TF-IDF x,y =TF x,y ×IDF x
3.2.2.2, manually screening the keywords of each corpus, removing the keywords with low correlation with the core entity of the current corpus, reserving partial keywords with highest correlation, and reserving the number of the keywords to be correlated with the overall quality of all the extracted keywords;
3.2.2.3, constructing triples by the entity corresponding to the selected keywords in each corpus and the core entity of the current corpus, taking the keywords as centroids in each corpus, calculating Euclidean distance from data points in the corpus to each centroid again, classifying the data points, and dividing the primitive database into a plurality of small corpus sets at the moment.

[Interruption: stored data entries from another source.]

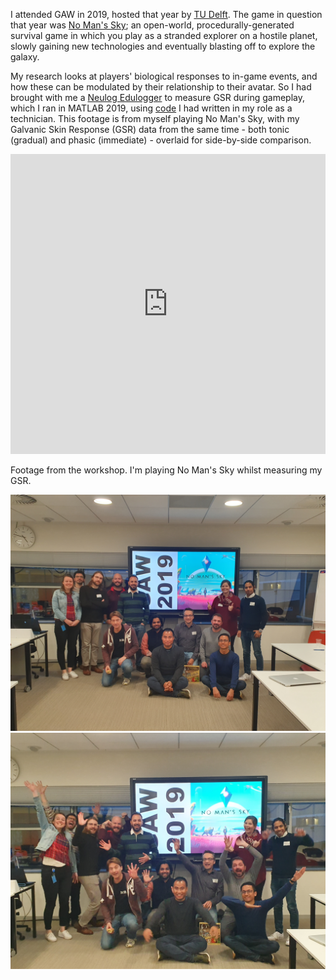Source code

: I attended GAW in 2019, hosted that year by [TU Delft](https://www.tudelft.nl/). The game in question that year was [No Man's Sky](https://store.steampowered.com/app/275850/No_Mans_Sky/); an open-world, procedurally-generated survival game in which you play as a stranded explorer on a hostile planet, slowly gaining new technologies and eventually blasting off to explore the galaxy.

My research looks at players' biological responses to in-game events, and how these can be modulated by their relationship to their avatar. So I had brought with me a [Neulog Edulogger](https://edulab.com/datalogging/) to measure GSR during gameplay, which I ran in MATLAB 2019, using [code](https://github.com/UniLincolnPsychTech/Edulog) I had written in my role as a technician. This footage is from myself playing No Man's Sky, with my Galvanic Skin Response (GSR) data from the same time - both tonic (gradual) and phasic (immediate) - overlaid for side-by-side comparison.

<iframe width="100%" height="480px" src="https://www.youtube.com/embed/38E3a91dfws" frameborder="0" allow="accelerometer; autoplay; encrypted-media; gyroscope; picture-in-picture" allowfullscreen=""></iframe>

Footage from the workshop. I'm playing No Man's Sky whilst measuring my GSR.

[![img](GAW1.jpg)](GAW1.jpg)[![img](GAW2.jpg)](GAW2.jpg)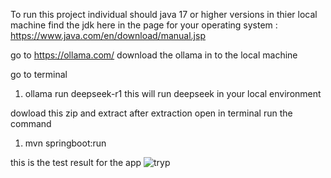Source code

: To run this project individual should java 17 or higher versions in thier local machine 
find the jdk here in the page for your operating system : https://www.java.com/en/download/manual.jsp

go to https://ollama.com/
download the ollama in to the local machine 

go to terminal 
1. ollama run deepseek-r1
this will run deepseek in your local environment

dowload this zip and extract 
after extraction open in terminal 
run the command 
1. mvn springboot:run


this is the test result for the app
![tryp](https://github.com/user-attachments/assets/9fe954de-6a33-436e-aede-66dbed437d4c)
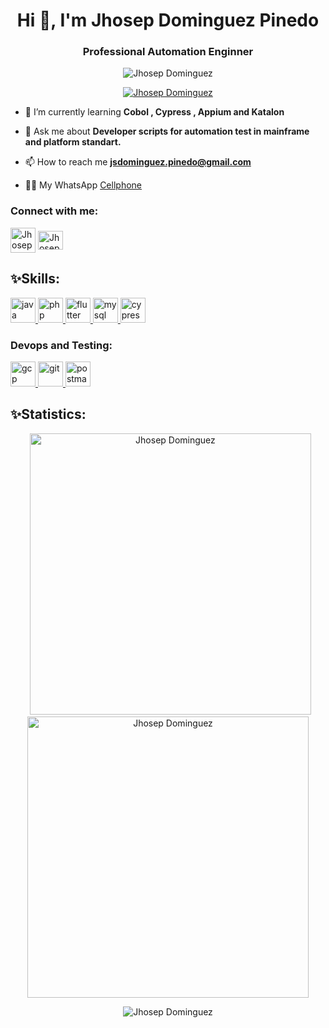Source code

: <!--<img align="center" src="https://user-images.githubusercontent.com/91768959/136720579-5e62a216-7a68-4509-bb6c-08f1f93b8901.gif" width="1000" height="450" /> -->
<!--<img align="center" src="https://user-images.githubusercontent.com/91768959/136721567-c55c78e4-d4f2-487d-b093-f8abcca1bd76.png" width="1000" height="480" /> -->
<h1 align="center">Hi 👋, I'm Jhosep Dominguez Pinedo</h1>
<h3 align="center">Professional Automation Enginner</h3>

<p align="center"> <img src="https://komarev.com/ghpvc/?username=jsdominguez" alt="Jhosep Dominguez" /> </p>

<p align="center"> <a href="https://github.com/ryo-ma/github-profile-trophy"><img src="https://github-profile-trophy.vercel.app/?username=jsdominguez" alt="Jhosep Dominguez" /></a> </p>


- 🌱 I’m currently learning **Cobol , Cypress , Appium and Katalon** 

- 💬 Ask me about **Developer scripts for automation test in mainframe and platform standart.**

- 📫 How to reach me **jsdominguez.pinedo@gmail.com**

- 🤳🏽 My WhatsApp [Cellphone](https://wa.me/51983526842?text=Hola)

<h3 align="left">Connect with me:</h3>

<p align="left">
<a href="https://www.linkedin.com/in/jdominguezpinedo/" target="blank"><img align="center" src="https://raw.githubusercontent.com/rahuldkjain/github-profile-readme-generator/master/src/images/icons/Social/linked-in-alt.svg" alt="Jhosep Dominguez="30" width="40" /></a>
<a href="https://www.instagram.com/jhosep.c0m/" target="blank"><img align="center" src="https://raw.githubusercontent.com/rahuldkjain/github-profile-readme-generator/master/src/images/icons/Social/instagram.svg" alt="Jhosep Dominguez" height="30" width="40" /></a>
</p>

<h2 align="left">✨Skills:</h2>
<p align="left">
<a href="#" target="_blank"> <img src="https://www.vectorlogo.zone/logos/java/java-icon.svg" alt="java" width="40" height="40"/> </a>
<a href="#" target="_blank"> <img src="https://www.vectorlogo.zone/logos/php/php-icon.svg" alt="php" width="40" height="40"/> </a> 
<a href="#" target="_blank"> <img src="https://www.vectorlogo.zone/logos/linux/linux-icon.svg" alt="flutter" width="40" height="40"/> </a>
<a href="#" target="_blank"> <img src="https://www.vectorlogo.zone/logos/mysql/mysql-icon.svg" alt="mysql" width="40" height="40"/> </a>
<a href="#" target="_blank"> <img src="https://pics.freeicons.io/uploads/icons/png/3556671901536211770-512.png" alt="cypress" width="40" height="40"/> </a>
  
  
</p>
<h3 align="left">Devops and Testing:</h3>
<p align="left">
<a href="https://cloud.google.com" target="_blank"> <img src="https://www.vectorlogo.zone/logos/google_cloud/google_cloud-icon.svg" alt="gcp" width="40" height="40"/> </a> 
<a href="https://git-scm.com/" target="_blank"> <img src="https://www.vectorlogo.zone/logos/git-scm/git-scm-icon.svg" alt="git" width="40" height="40"/> </a> 
<a href="https://postman.com" target="_blank"> <img src="https://www.vectorlogo.zone/logos/getpostman/getpostman-icon.svg" alt="postman" width="40" height="40"/> </a>
</p>

<h2 align="left">✨Statistics:</h2>

<p align="center">&nbsp;
  <a><img  alt="Jhosep Dominguez" src="https://github-readme-stats.vercel.app/api?username=jsdominguez&show_icons=true&theme=dark" width="450" /></a>
  <a><img src="https://github-readme-streak-stats.herokuapp.com/?user=jsdominguez&" alt="Jhosep Dominguez" width="450"/></a>
 </p>

<p align="center"><img align="center" src="https://github-readme-stats.vercel.app/api/top-langs?username=jsdominguez&show_icons=true&locale=en&layout=compact" alt="Jhosep Dominguez" /></p>
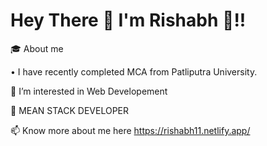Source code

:  # Hey There 👋 I'm Rishabh 🦥!!

🎓 About me

• I have recently completed MCA from Patliputra University.

👀 I’m interested in Web Developement

🌱 MEAN STACK DEVELOPER

📫 Know more about me here https://rishabh11.netlify.app/


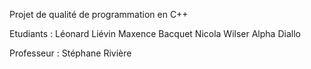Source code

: Projet de qualité de programmation en C++

Etudiants :
Léonard Liévin
Maxence Bacquet
Nicola Wilser
Alpha Diallo

Professeur : Stéphane Rivière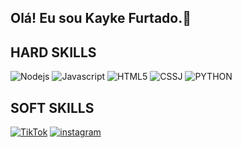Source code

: ## Olá! Eu sou Kayke Furtado.👋

## HARD SKILLS
![Nodejs](https://img.shields.io/badge/Node.js-43853D?style=for-the-badge&logo=node.js&logoColor=black) ![Javascript](https://img.shields.io/badge/JavaScript-F7DF1E?style=for-the-badge&logo=javascript&logoColor=black) ![HTML5](https://img.shields.io/badge/HTML5-E34F26?style=for-the-badge&logo=html5&logoColor=white) ![CSSJ](https://img.shields.io/badge/CSS3-1572B6?style=for-the-badge&logo=css3&logoColor=white) ![PYTHON](https://img.shields.io/badge/Python-14354C?style=for-the-badge&logo=python&logoColor=white)

## SOFT SKILLS

[![TikTok](https://img.shields.io/badge/TikTok-000000?style=for-the-badge&logo=tiktok&logoColor=white
)](https://www.tiktok.com/@kaykefurtado531?lang=pt-BR) [![instagram](https://img.shields.io/badge/Instagram-E4405F?style=for-the-badge&logo=instagram&logoColor=white
)]([https://www.tiktok.com/@kaykefurtado531?lang=pt-BR])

The fourth step comprises the following steps:
the definition VT comprises a basic attribute (basic attribute) and a visual structure (DVSCHEMA), and the formalized definition is as shown in (1), wherein the basic attribute stores general information of graphic titles, subtitles and other text styles;
(1)、VT::=<BASICATTRIBUTE><DVSCHEMA>
4.2, BASICTRIBUTE comprises three attributes: title (title) for storing title of final generated visual graphic, subtitle (subtitle) for storing subtitle of final generated visual graphic, attribute (attributes) for storing position, color combination, font size setting parameter of final generated visual graphic;
(2)、BASICATTRIBUTE::=<title><subtitle><attributes>
4.3, BASICTRIBUTE categorizes common visualized graphics into four basic categories according to the data types, graphic data structures, and graphic dimensions required by the graphics: general graphics (General), topology (Topology), map (Map), text graphics (Text), formalized definition as (3);
(3)、DVSCHEMA::=<General><Topology><Map><Text>
the four basic categories in step 4.4 and step 4.3 respectively comprise two attributes: a graphics type (VType) and a graphics structure (structModel), wherein the VType stores the graphics type to which the type belongs, the structModel stores the basic visual structure of the graphics to which the type belongs, the formalized definition is as (4), and the definition of A is that B indicates that A contains an attribute B;
(4)、DVSCHEMA::=<General><Topology><Map><Text>::<VType>
<StructModel>。
in 4.4, the graphics of the VType attribute of the four basic categories are as follows:
4.4.1, general includes bar graph (barChart), line graph (LineChart), pie graph (PieChart), radar graph (RadarChart), scatter graph (ScaterChart);
4.4.2, the Topology includes network map (netchart), tree map (TreeMap), area tree map (TreeMapChart);
4.4.3, maps include regional Map (AreaMapChart), national Map (CountryMapChart), world Map (WorldMapChart);
4.4.4, text includes word cloud (WorldCludChart);
4.5, the four basic categories in the step 4.4 all have respective Mapping relations (Mapping), and describe the data structures, data dimensions, graphic structure relations and data Mapping position information of various graphics; according to Mapping information and the data structure of the graph, basic visual structure structModel of various graphs can be abstracted.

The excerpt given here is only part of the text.